Getting Started with RStudio, Part 2
This post is one of a series of posts on Open Source.
Aug 6, 2018
This article is part 2 of a series exploring the basics of importing and analyzing data in RStudio.
In a previous post we introduced the R programming language, RStudio as a development environment, and examined rainfall data for May. The data we analyzed was stored in Google Docs. We used some functions to pull the data into our work environment, and displayed the data over time using a line graph. In this post, we’re going to make an improvement to this analysis. Specifically, we’re going to streamline the way we access weather data.
Using Data APIs
Arguably, the most critical step to analyzing data is getting data! To conduct analysis in our previous post, I found some data online, manually entered it into a spreadsheet in Google Docs, and then used R to access the data for analysis. This is a useful method to understand, as sometimes a doc can be a quick and simple way to store and manage data. But is this really practical for our use case? Probably not. That’s actually quite inefficient!
Weather data is collected by many organizations around the world, and there are a handful of useful ways to access it. One of the most common ways to access data collected and managed by someone else is through something called an application programming interface (API). APIs actually do many things, offering a whole host of services to developers, but in this case, we’re going to use an API that serves data.
The Power of Libraries
To access this API, we’re going to use a library, or package, similar to the one we used to access Google Sheets. If you review the last post, you’ll remember the point at which we “installed” something using the command “Install.packages()”. In this case, we’re going to install a library called “RWunderground,” a way to connect your RStudio environment to the Weather Underground data.

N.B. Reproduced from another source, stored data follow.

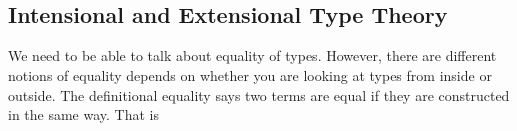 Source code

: \begin{code}
\AgdaSpace{}%
\AgdaSymbol{(}\AgdaSpace{}%
\AgdaSpace{}%
\AgdaSpace{}%
\AgdaSpace{}%
\AgdaSymbol{)}\<%
\\
%
\\[\AgdaEmptyExtraSkip]%
\>[0]\<%
\\
\>[0]\AgdaSpace{}%
\AgdaSymbol{:}\AgdaSpace{}%
\AgdaSpace{}%
\AgdaSymbol{\{}\AgdaSpace{}%
\AgdaSpace{}%
\AgdaSymbol{\}}\AgdaSpace{}%
\AgdaSpace{}%
\AgdaSpace{}%
\AgdaSpace{}%
\AgdaSpace{}%
\AgdaSpace{}%
\AgdaSpace{}%
\AgdaSpace{}%
\<%
\\
\>[0]\AgdaSpace{}%
\AgdaSymbol{=}\AgdaSpace{}%
\<%
\\
%
\\[\AgdaEmptyExtraSkip]%
\>[0]\AgdaSpace{}%
\AgdaSymbol{:}\AgdaSpace{}%
\AgdaSpace{}%
\AgdaSymbol{\{}\AgdaSpace{}%
\AgdaSpace{}%
\AgdaSpace{}%
\AgdaSymbol{\}}\AgdaSpace{}%
\AgdaSpace{}%
\AgdaSpace{}%
\AgdaSpace{}%
\AgdaSpace{}%
\AgdaSpace{}%
\AgdaSymbol{(}\AgdaSpace{}%
\AgdaSymbol{)}\AgdaSpace{}%
\AgdaSpace{}%
\AgdaSpace{}%
\AgdaSpace{}%
\AgdaSymbol{(}\AgdaSpace{}%
\AgdaSpace{}%
\AgdaSpace{}%
\AgdaSpace{}%
\AgdaSymbol{)}\<%
\\
\>[0]\AgdaSpace{}%
\AgdaSymbol{=}\AgdaSpace{}%
\<%
\end{code}

\subsection{Intensional and Extensional Type Theory}

We need to be able to talk about equality of types. However, there are different notions of equality depends on whether you are looking at types from inside or outside. The definitional equality says two terms are equal if they are constructed in the same way. That is 

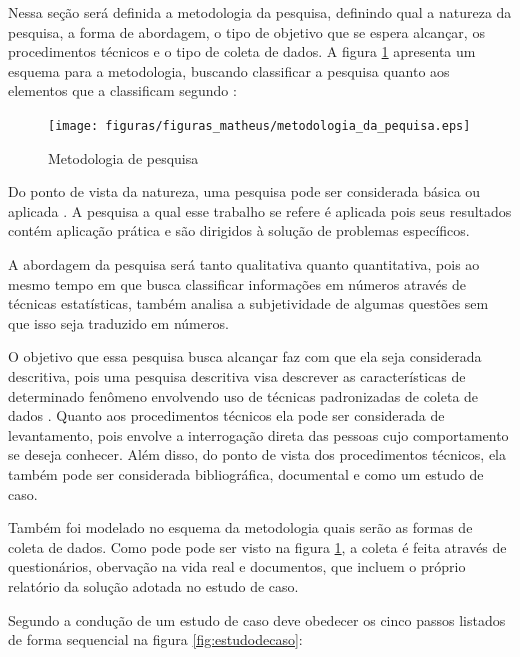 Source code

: Nessa seção será definida a metodologia da pesquisa, definindo qual a natureza da pesquisa, a forma de abordagem, o tipo de objetivo que se espera alcançar, os procedimentos técnicos e o tipo de coleta de dados. A figura \ref{fig:metodologiadepesquisa} apresenta um esquema para a metodologia, buscando classificar a pesquisa quanto aos elementos que a classificam segundo :

\begin{figure}[h!]
\centering
\texttt{[image: figuras/figuras\_matheus/metodologia\_da\_pequisa.eps]}
\caption{Metodologia de pesquisa}
\label{fig:metodologiadepesquisa}
\end{figure}
\FloatBarrier

Do ponto de vista da natureza, uma pesquisa pode ser considerada básica ou aplicada \cite{metodologia_edna}. A pesquisa a qual esse trabalho se refere é aplicada pois seus resultados contém aplicação prática e são dirigidos à solução de problemas específicos.

A abordagem da pesquisa será tanto qualitativa quanto quantitativa, pois ao mesmo tempo em que busca classificar informações em números através de técnicas estatísticas, também analisa a subjetividade de algumas questões sem que isso seja traduzido em números.

O objetivo que essa pesquisa busca alcançar faz com que ela seja considerada descritiva, pois uma pesquisa descritiva visa descrever as características de determinado fenômeno envolvendo uso de técnicas padronizadas de coleta de dados \cite{metodologia_edna}. Quanto aos procedimentos técnicos ela pode ser considerada de levantamento, pois envolve a interrogação direta das pessoas cujo comportamento se deseja conhecer. Além disso, do ponto de vista dos procedimentos técnicos, ela também pode ser considerada bibliográfica, documental e como um estudo de caso.

Também foi modelado no esquema da metodologia quais serão as formas de coleta de dados. Como pode pode ser visto na figura \ref{fig:metodologiadepesquisa}, a coleta é feita através de questionários, obervação na vida real e documentos, que incluem o próprio relatório da solução adotada no estudo de caso.

Segundo  a condução de um estudo de caso deve obedecer os cinco passos listados de forma sequencial na figura \ref{fig:estudodecaso}:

Now that you have this installed, let’s look at the documentation. Looking through the documentation we can see that, using R, we can collect a lot of data! Let’s keep things simple, and collect weather data for the past week.
WashingtonDC <- set_location(zip_code = 20036)
Week <- history_range(WashingtonDC, date_start = “20180730”, date_end = “20180806”)
Before we move forward, let’s look at this code. The weather API first asked us to define a location, so we defined a variable called “WashingtonDC” using the “set_location()” function. Then we created a new variable called “Week,” and asked the API to send us data from a seven-day range, starting on July 30 and ending on August 6.
This works, but there’s one slight problem. Every time we run this function, it will show us the same week time span. What if we wanted to create a function that ALWAYS shows us the past week? To do that, we need to create two new variables: 1) today, and 2) seven days ago.
Today <- sys.date
LastWeek <- sys.date() – 6
The code above uses the “sys.date” command in R, which returns today’s date, to create a variable called “Today.” Then we created a variable called “LastWeek” using the same command, minus six days. Now we can re-write our “Week” function to include these new variables. Let’s rewrite our API call and run it.
Week <- history_range(WashingtonDC, date_start = LastWeek, date_end = Today)
Much Better! Notice how we replaced the start and end dates with our new variables? Now we can take a look at our data.
Voila! We now have a dataframe with seven days’ worth of weather data broken down by the hour! Now we can create graphs that update on their own, showing the last weeks’ worth of weather. Let’s use the same plot function we used in the last post and see how much rain Washington, D.C., has experienced over the past week.
plot(Week$precip, x = Week$date, xlab = “Date”, ylab = “Rainfall/hour (Inches)”, type = “l”, main = “Rainfall in Washington DC”, col = “Blue”)
If you compare this graph to the one we made last time, you may notice a few differences. We’ve improved our titles, and added some color.
What we’ve done is some nice descriptive analysis. Now that you know how to access historical weather data, how would you compare total rainfall this month to last month, or even last year? Maybe give it a try!